技術系の職業では、暗黙知を形式知化することが技術の伝承を円滑にします。理由は、次の通りです。
1.理解と共有の促進
暗黙知とは、職人や技術者が長年の経験で得た知識やスキルで、言葉や文章にしづらいものです。形式知化することで、これらの経験やコツを明文化し、他者が理解しやすくなります。例えば、機械操作の「コツ」や品質管理の判断基準を具体的な手順書やマニュアルに落とし込むと、他の技術者がそれを再現・応用できるようになります。これにより、新人や若手技術者が効率よく技術を習得しやすくなります。
2.技術伝承の標準化
形式知として文書やデータとして記録されると、技術の伝承が標準化されます。これにより、特定の職人のみに依存せず、組織全体で同じ技術や品質を維持できます。また、技術の共有が広がることで、知識の漏れや個人差によるバラつきも抑えることができます。
3.技術の改善と革新を促進
形式知化された技術は、他の技術者や専門家による検討や改善の対象になりやすくなります。形式知として明文化されることで、技術が客観的に分析され、他の視点からの改善提案や新たな工夫が生まれやすくなります。これにより、技術の質や効率が向上しやすくなります。

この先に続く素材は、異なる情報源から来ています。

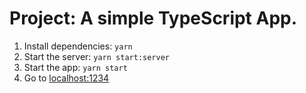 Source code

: # Project: A simple TypeScript App.

1. Install dependencies: `yarn`
2. Start the server: `yarn start:server`
3. Start the app: `yarn start`
4. Go to [localhost:1234](http://localhost:1234) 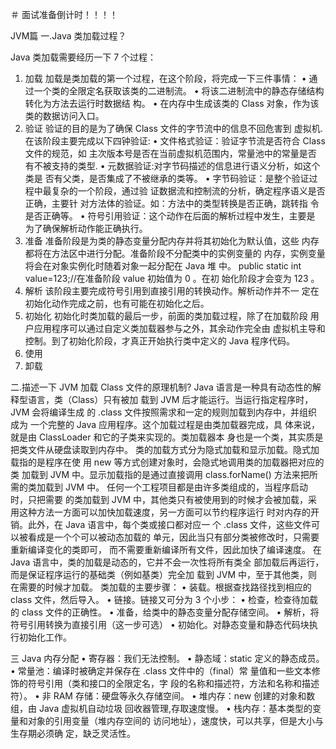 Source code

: ＃
面试准备倒计时！！！！




JVM篇
一.Java 类加载过程？
 
   Java 类加载需要经历一下 7 个过程：
1. 加载
加载是类加载的第一个过程，在这个阶段，将完成一下三件事情：
• 通过一个类的全限定名获取该类的二进制流。
• 将该二进制流中的静态存储结构转化为方法去运行时数据结
构。
• 在内存中生成该类的 Class 对象，作为该类的数据访问入口。
2. 验证
验证的目的是为了确保 Class 文件的字节流中的信息不回危害到
虚拟机.在该阶段主要完成以下四钟验证:
• 文件格式验证：验证字节流是否符合 Class 文件的规范，如
主次版本号是否在当前虚拟机范围内，常量池中的常量是否
有不被支持的类型.
• 元数据验证:对字节码描述的信息进行语义分析，如这个类是
否有父类，是否集成了不被继承的类等。
• 字节码验证：是整个验证过程中最复杂的一个阶段，通过验
证数据流和控制流的分析，确定程序语义是否正确，主要针
对方法体的验证。如：方法中的类型转换是否正确，跳转指
令是否正确等。
• 符号引用验证：这个动作在后面的解析过程中发生，主要是
为了确保解析动作能正确执行。
3. 准备
准备阶段是为类的静态变量分配内存并将其初始化为默认值，这些
内存都将在方法区中进行分配。准备阶段不分配类中的实例变量的
内存，实例变量将会在对象实例化时随着对象一起分配在 Java 堆
中。
public static int value=123;//在准备阶段 value 初始值为 0 。在初
始化阶段才会变为 123 。
4. 解析
该阶段主要完成符号引用到直接引用的转换动作。解析动作并不一
定在初始化动作完成之前，也有可能在初始化之后。
5. 初始化
初始化时类加载的最后一步，前面的类加载过程，除了在加载阶段
用户应用程序可以通过自定义类加载器参与之外，其余动作完全由
虚拟机主导和控制。到了初始化阶段，才真正开始执行类中定义的
Java 程序代码。
6. 使用
7. 卸载


二.描述一下 JVM 加载 Class 文件的原理机制?
Java 语言是一种具有动态性的解释型语言，类（Class）只有被加
载到 JVM 后才能运行。当运行指定程序时，JVM 会将编译生成
的 .class 文件按照需求和一定的规则加载到内存中，并组织成为
一个完整的 Java 应用程序。这个加载过程是由类加载器完成，具
体来说，就是由 ClassLoader 和它的子类来实现的。类加载器本
身也是一个类，其实质是把类文件从硬盘读取到内存中。
类的加载方式分为隐式加载和显示加载。隐式加载指的是程序在使
用 new 等方式创建对象时，会隐式地调用类的加载器把对应的类
加载到 JVM 中。显示加载指的是通过直接调用 class.forName()
方法来把所需的类加载到 JVM 中。
任何一个工程项目都是由许多类组成的，当程序启动时，只把需要
的类加载到 JVM 中，其他类只有被使用到的时候才会被加载，采
用这种方法一方面可以加快加载速度，另一方面可以节约程序运行
时对内存的开销。此外，在 Java 语言中，每个类或接口都对应一
个 .class 文件，这些文件可以被看成是一个个可以被动态加载的
单元，因此当只有部分类被修改时，只需要重新编译变化的类即可，
而不需要重新编译所有文件，因此加快了编译速度。
在 Java 语言中，类的加载是动态的，它并不会一次性将所有类全
部加载后再运行，而是保证程序运行的基础类（例如基类）完全加
载到 JVM 中，至于其他类，则在需要的时候才加载。
类加载的主要步骤：
• 装载。根据查找路径找到相应的 class 文件，然后导入。
• 链接。链接又可分为 3 个小步：
• 检查，检查待加载的 class 文件的正确性。
• 准备，给类中的静态变量分配存储空间。
• 解析，将符号引用转换为直接引用（这一步可选）
• 初始化。对静态变量和静态代码块执行初始化工作。

三 Java 内存分配
• 寄存器：我们无法控制。
• 静态域：static 定义的静态成员。
• 常量池：编译时被确定并保存在 .class 文件中的（final）常
量值和一些文本修饰的符号引用（类和接口的全限定名，字
段的名称和描述符，方法和名称和描述符）。
• 非 RAM 存储：硬盘等永久存储空间。
• 堆内存：new 创建的对象和数组，由 Java 虚拟机自动垃圾
回收器管理,存取速度慢。
• 栈内存：基本类型的变量和对象的引用变量（堆内存空间的
访问地址），速度快，可以共享，但是大小与生存期必须确
定，缺乏灵活性。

例えば、あるベテランのソースの開発者が「適切な粘度やつや感」を経験的に目視で判断していた場合、それが形式知化されると「特定の温度帯で粘度を確認する方法」や「光の当たり具合でツヤを評価する基準」など、具体的な評価基準として新人にも共有できます。こうした手法を文書化し、誰もが同じ条件でソースの品質を評価できるようにすることで、技術の一貫性と標準化が実現します。

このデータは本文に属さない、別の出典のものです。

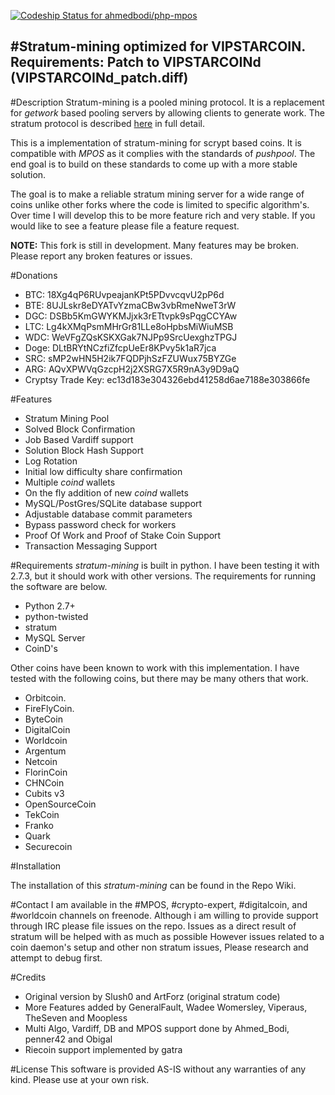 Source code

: [ ![Codeship Status for ahmedbodi/php-mpos](https://www.codeship.io/projects/b3003a70-61a3-0131-231e-26f75a0c690d/status?branch=master)](https://www.codeship.io/projects/12274)

#Stratum-mining optimized for VIPSTARCOIN.
**Requirements:**
Patch to VIPSTARCOINd (VIPSTARCOINd_patch.diff)
----
#Description
Stratum-mining is a pooled mining protocol. It is a replacement for *getwork* based pooling servers by allowing clients to generate work. The stratum protocol is described [here](http://mining.bitcoin.cz/stratum-mining) in full detail.

This is a implementation of stratum-mining for scrypt based coins. It is compatible with *MPOS* as it complies with the standards of *pushpool*. The end goal is to build on these standards to come up with a more stable solution.

The goal is to make a reliable stratum mining server for a wide range of coins unlike other forks where the code is limited to specific algorithm's. Over time I will develop this to be more feature rich and very stable. If you would like to see a feature please file a feature request. 

**NOTE:** This fork is still in development. Many features may be broken. Please report any broken features or issues.

#Donations 
* BTC:  18Xg4qP6RUvpeajanKPt5PDvvcqvU2pP6d
* BTE:  8UJLskr8eDYATvYzmaCBw3vbRmeNweT3rW
* DGC:  DSBb5KmGWYKMJjxk3rETtvpk9sPqgCCYAw
* LTC:  Lg4kXMqPsmMHrGr81LLe8oHpbsMiWiuMSB
* WDC:  WeVFgZQsKSKXGak7NJPp9SrcUexghzTPGJ
* Doge: DLtBRYtNCzfiZfcpUeEr8KPvy5k1aR7jca
* SRC:  sMP2wHN5H2ik7FQDPjhSzFZUWux75BYZGe
* ARG:  AQvXPWVqGzcpH2j2XSRG7X5R9nA3y9D9aQ
* Cryptsy Trade Key: ec13d183e304326ebd41258d6ae7188e303866fe

#Features

* Stratum Mining Pool 
* Solved Block Confirmation
* Job Based Vardiff support
* Solution Block Hash Support
* Log Rotation
* Initial low difficulty share confirmation
* Multiple *coind* wallets
* On the fly addition of new *coind* wallets
* MySQL/PostGres/SQLite database support
* Adjustable database commit parameters
* Bypass password check for workers
* Proof Of Work and Proof of Stake Coin Support
* Transaction Messaging Support


#Requirements
*stratum-mining* is built in python. I have been testing it with 2.7.3, but it should work with other versions. The requirements for running the software are below.
* Python 2.7+
* python-twisted
* stratum
* MySQL Server 
* CoinD's

Other coins have been known to work with this implementation. I have tested with the following coins, but there may be many others that work. 

* Orbitcoin.
* FireFlyCoin.
* ByteCoin
* DigitalCoin
* Worldcoin
* Argentum
* Netcoin
* FlorinCoin
* CHNCoin
* Cubits v3
* OpenSourceCoin
* TekCoin
* Franko
* Quark
* Securecoin

#Installation

The installation of this *stratum-mining* can be found in the Repo Wiki. 

#Contact
I am available in the #MPOS, #crypto-expert, #digitalcoin, and #worldcoin channels on freenode. 
Although i am willing to provide support through IRC please file issues on the repo.
Issues as a direct result of stratum will be helped with as much as possible
However issues related to a coin daemon's setup and other non stratum issues, 
Please research and attempt to debug first.
  

#Credits

* Original version by Slush0 and ArtForz (original stratum code)
* More Features added by GeneralFault, Wadee Womersley, Viperaus, TheSeven and Moopless
* Multi Algo, Vardiff, DB and MPOS support done by Ahmed_Bodi, penner42 and Obigal
* Riecoin support implemented by gatra

#License
This software is provided AS-IS without any warranties of any kind. Please use at your own risk.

継承することの重要性は成功分野に限りません。失敗の継承はそれ以上に重要かもしれません。
1.同じ失敗の繰り返しを防ぎ、効率的な開発を実現
試作の失敗レビューを継承することで、過去の失敗から学び、同じミスを防ぐことができます。これにより、無駄な試作を減らし、開発プロセスを効率化できます。例えば、特定の材料の相性が悪いことを知っていれば、次の開発でそれを避け、リソースを無駄にしません。
2.失敗の原因分析を通じた技術の深い理解
失敗を詳細にレビューし、それを共有することで、失敗の原因をより深く理解できます。過去の失敗を分析し、次に繋げることで、開発者はより確かな技術的判断が可能となり、製品改良に向けた新たな解決策が生まれます。例えば、ソースの酸味が強すぎた原因を理解すれば、次回の調整が容易です。
3.技術進歩と知識の蓄積を促進
失敗の記録をチーム全体で共有し、技術的な改善や進歩を促すことができます。これにより、組織全体で知識が蓄積され、今後の開発や他のプロジェクトでも活用できます。たとえば、新人でも過去の失敗を参照しながら試作を進めることで、成功の確率が高まり、技術の継承がスムーズに行われます。

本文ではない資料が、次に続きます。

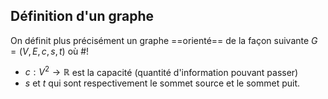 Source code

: ## Définition d'un graphe
On définit plus précisément un graphe ==orienté== de la façon suivante $G =(V, E, c, s, t)$
où #!
- $c: V^2 \to \mathbb R$ est la capacité (quantité d'information pouvant passer)
- $s$ et $t$ qui sont respectivement le sommet source et le sommet puit. 
<!--ID: 1726076885829-->

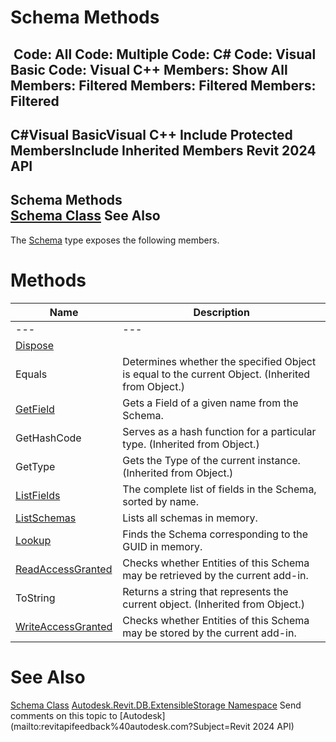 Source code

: # Schema Methods

﻿
 Code: All Code: Multiple Code: C# Code: Visual Basic Code: Visual C++  Members: Show All Members: Filtered Members: Filtered Members: Filtered   
---  
C#Visual BasicVisual C++
Include Protected MembersInclude Inherited Members
Revit 2024 API  
---  
Schema Methods  
[Schema Class](9817e7db-8367-ea4e-1769-0488f3faa37f.md "Schema Class") See Also  
---  
The [Schema](9817e7db-8367-ea4e-1769-0488f3faa37f.md "Schema Class") type exposes the following members.
# Methods
| Name | Description |
| --- | --- |
| --- | --- | --- |
| [Dispose](4b3e5a04-9723-1121-3be5-fd0e8bab390c.md "Dispose Method") |
| Equals | Determines whether the specified Object is equal to the current Object. (Inherited from Object.) |
| [GetField](e706cd01-bc50-9a3c-68c1-9bd4507c85e0.md "GetField Method") | Gets a Field of a given name from the Schema. |
| GetHashCode | Serves as a hash function for a particular type.  (Inherited from Object.) |
| GetType | Gets the Type of the current instance. (Inherited from Object.) |
| [ListFields](c1f24aca-c2a6-4a16-0440-2bd8296aa04e.md "ListFields Method") | The complete list of fields in the Schema, sorted by name. |
| [ListSchemas](0f49289a-ca96-089e-a1c2-6f5bf80e29eb.md "ListSchemas Method") | Lists all schemas in memory. |
| [Lookup](a83707a4-8924-cf77-9d8b-71ce10127f24.md "Lookup Method") | Finds the Schema corresponding to the GUID in memory. |
| [ReadAccessGranted](e691bb52-66a1-96fd-274d-8ae3f30e5c0c.md "ReadAccessGranted Method") | Checks whether Entities of this Schema may be retrieved by the current add-in. |
| ToString | Returns a string that represents the current object. (Inherited from Object.) |
| [WriteAccessGranted](3f089f69-3a06-cff9-dbc7-a2ed58192f85.md "WriteAccessGranted Method") | Checks whether Entities of this Schema may be stored by the current add-in. |

# See Also
[Schema Class](9817e7db-8367-ea4e-1769-0488f3faa37f.md "Schema Class")
[Autodesk.Revit.DB.ExtensibleStorage Namespace](79486a74-376c-9555-c873-45d5a750f051.md "Autodesk.Revit.DB.ExtensibleStorage Namespace")
Send comments on this topic to [Autodesk](mailto:revitapifeedback%40autodesk.com?Subject=Revit 2024 API) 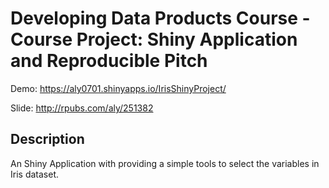 # Developing Data Products Course - Course Project: Shiny Application and Reproducible Pitch

Demo: https://aly0701.shinyapps.io/IrisShinyProject/

Slide: http://rpubs.com/aly/251382

## Description
An Shiny Application with providing a simple tools to select the variables in Iris dataset.
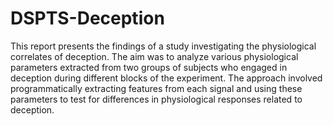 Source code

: # DSPTS-Deception

This report presents the findings of a study investigating the physiological correlates of deception. The aim was to analyze various physiological parameters extracted from two groups of subjects who engaged in deception during different blocks of the experiment. The approach involved programmatically extracting features from each signal and using these parameters to test for differences in physiological responses related to deception.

例えば、新しいソースの試作で「調味料A」を加えると酸味が強くなりすぎてしまった場合、そのレビューを残すことで、次に試作を行うチームが「調味料Aを少量にする」、「調味料Aを味質の異なる調味料Bに変更する」、「酸味を調整する別の成分Cを加える」といった改善策を考えやすくなります。
センスがR&Dには必要ですが、設計過程の標準化は形式知化することでかなりの部分が可能です。